┌─ SOURCE MATERIAL

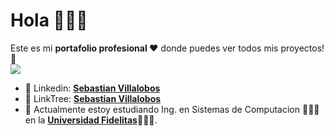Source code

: <h1>Hola 🙋🏾‍♂</h1> 

Este es mi <b>portafolio profesional ❤️</b> donde puedes ver todos mis proyectos!💼</br>
<img src="https://images.hive.blog/p/4i88GgaV8qiFkxbnGCXnHPUK3daVLCQA4oDc4ixremQTf5Q5g6iHgYaAG46jzfzqmNNfgS65Hbczhy3KgubRkZTQ5LSMSVprppMLX1qGXpAL5uSBe7FgzfWCCM?format=match&mode=fit" >
- 🧿 Linkedin: <b><a href=https://www.linkedin.com/in/villalobossebas/>Sebastian Villalobos</a></b>
- 🌴 LinkTree: <b><a href=https://linktr.ee/_villalobossebas_>Sebastian Villalobos</a></b>
- 🎈 Actualmente estoy estudiando Ing. en Sistemas de Computacion 👨🏾‍💻 en la <b><a href= https://ufidelitas.ac.cr>Universidad Fidelitas</a></b>👨🏾‍🎓.</br>
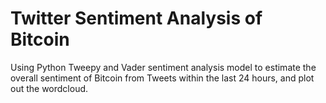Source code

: # Twitter Sentiment Analysis of Bitcoin
Using Python Tweepy and Vader sentiment analysis model to estimate the overall sentiment of Bitcoin from Tweets within the last 24 hours, and plot out the wordcloud.
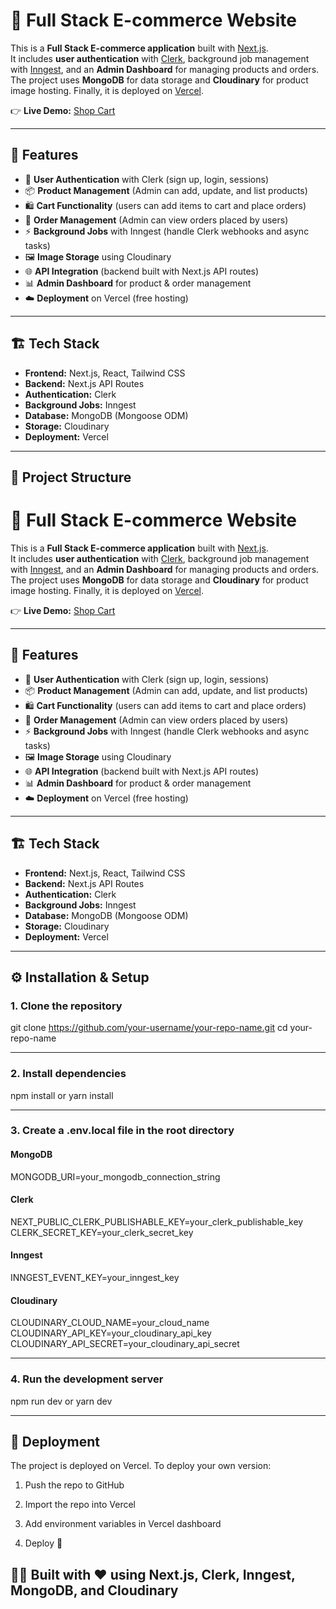 # 🛒 Full Stack E-commerce Website

This is a **Full Stack E-commerce application** built with [Next.js](https://nextjs.org/).  
It includes **user authentication** with [Clerk](https://clerk.com/), background job management with [Inngest](https://www.inngest.com/), and an **Admin Dashboard** for managing products and orders.  
The project uses **MongoDB** for data storage and **Cloudinary** for product image hosting. Finally, it is deployed on [Vercel](https://vercel.com/).

👉 **Live Demo:** [Shop Cart](https://shop-cart-two-indol.vercel.app/)

---

## 🚀 Features

- 🔐 **User Authentication** with Clerk (sign up, login, sessions)
- 📦 **Product Management** (Admin can add, update, and list products)
- 🛍️ **Cart Functionality** (users can add items to cart and place orders)
- 📑 **Order Management** (Admin can view orders placed by users)
- ⚡ **Background Jobs** with Inngest (handle Clerk webhooks and async tasks)
- 🖼️ **Image Storage** using Cloudinary
- 🌐 **API Integration** (backend built with Next.js API routes)
- 📊 **Admin Dashboard** for product & order management
- ☁️ **Deployment** on Vercel (free hosting)

---

## 🏗️ Tech Stack

- **Frontend:** Next.js, React, Tailwind CSS
- **Backend:** Next.js API Routes
- **Authentication:** Clerk
- **Background Jobs:** Inngest
- **Database:** MongoDB (Mongoose ODM)
- **Storage:** Cloudinary
- **Deployment:** Vercel

---

## 📂 Project Structure
# 🛒 Full Stack E-commerce Website

This is a **Full Stack E-commerce application** built with [Next.js](https://nextjs.org/).  
It includes **user authentication** with [Clerk](https://clerk.com/), background job management with [Inngest](https://www.inngest.com/), and an **Admin Dashboard** for managing products and orders.  
The project uses **MongoDB** for data storage and **Cloudinary** for product image hosting. Finally, it is deployed on [Vercel](https://vercel.com/).

👉 **Live Demo:** [Shop Cart](https://shop-cart-two-indol.vercel.app/)

---

## 🚀 Features

- 🔐 **User Authentication** with Clerk (sign up, login, sessions)
- 📦 **Product Management** (Admin can add, update, and list products)
- 🛍️ **Cart Functionality** (users can add items to cart and place orders)
- 📑 **Order Management** (Admin can view orders placed by users)
- ⚡ **Background Jobs** with Inngest (handle Clerk webhooks and async tasks)
- 🖼️ **Image Storage** using Cloudinary
- 🌐 **API Integration** (backend built with Next.js API routes)
- 📊 **Admin Dashboard** for product & order management
- ☁️ **Deployment** on Vercel (free hosting)

---

## 🏗️ Tech Stack

- **Frontend:** Next.js, React, Tailwind CSS
- **Backend:** Next.js API Routes
- **Authentication:** Clerk
- **Background Jobs:** Inngest
- **Database:** MongoDB (Mongoose ODM)
- **Storage:** Cloudinary
- **Deployment:** Vercel

---

## ⚙️ Installation & Setup

### 1. Clone the repository

git clone https://github.com/your-username/your-repo-name.git
cd your-repo-name

---

### 2. Install dependencies

npm install
or
yarn install

---

### 3. Create a .env.local file in the root directory
#### MongoDB
MONGODB_URI=your_mongodb_connection_string

####  Clerk
NEXT_PUBLIC_CLERK_PUBLISHABLE_KEY=your_clerk_publishable_key
CLERK_SECRET_KEY=your_clerk_secret_key

#### Inngest
INNGEST_EVENT_KEY=your_inngest_key

#### Cloudinary
CLOUDINARY_CLOUD_NAME=your_cloud_name
CLOUDINARY_API_KEY=your_cloudinary_api_key
CLOUDINARY_API_SECRET=your_cloudinary_api_secret

---

### 4. Run the development server
npm run dev
or
yarn dev

---

## 🚀 Deployment

The project is deployed on Vercel.
To deploy your own version:

1. Push the repo to GitHub

2. Import the repo into Vercel

3. Add environment variables in Vercel dashboard

4. Deploy 🎉

## 👨‍💻 Built with ❤️ using Next.js, Clerk, Inngest, MongoDB, and Cloudinary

└─

### THE TASK
Exactly the lines from the one containing "#### Cloudinary" through the final line of the records must appear in your reply, and no others.

### ANSWER
#### Cloudinary
CLOUDINARY_CLOUD_NAME=your_cloud_name
CLOUDINARY_API_KEY=your_cloudinary_api_key
CLOUDINARY_API_SECRET=your_cloudinary_api_secret

---

### 4. Run the development server
npm run dev
or
yarn dev

---

## 🚀 Deployment

The project is deployed on Vercel.
To deploy your own version:

1. Push the repo to GitHub

2. Import the repo into Vercel

3. Add environment variables in Vercel dashboard

4. Deploy 🎉

## 👨‍💻 Built with ❤️ using Next.js, Clerk, Inngest, MongoDB, and Cloudinary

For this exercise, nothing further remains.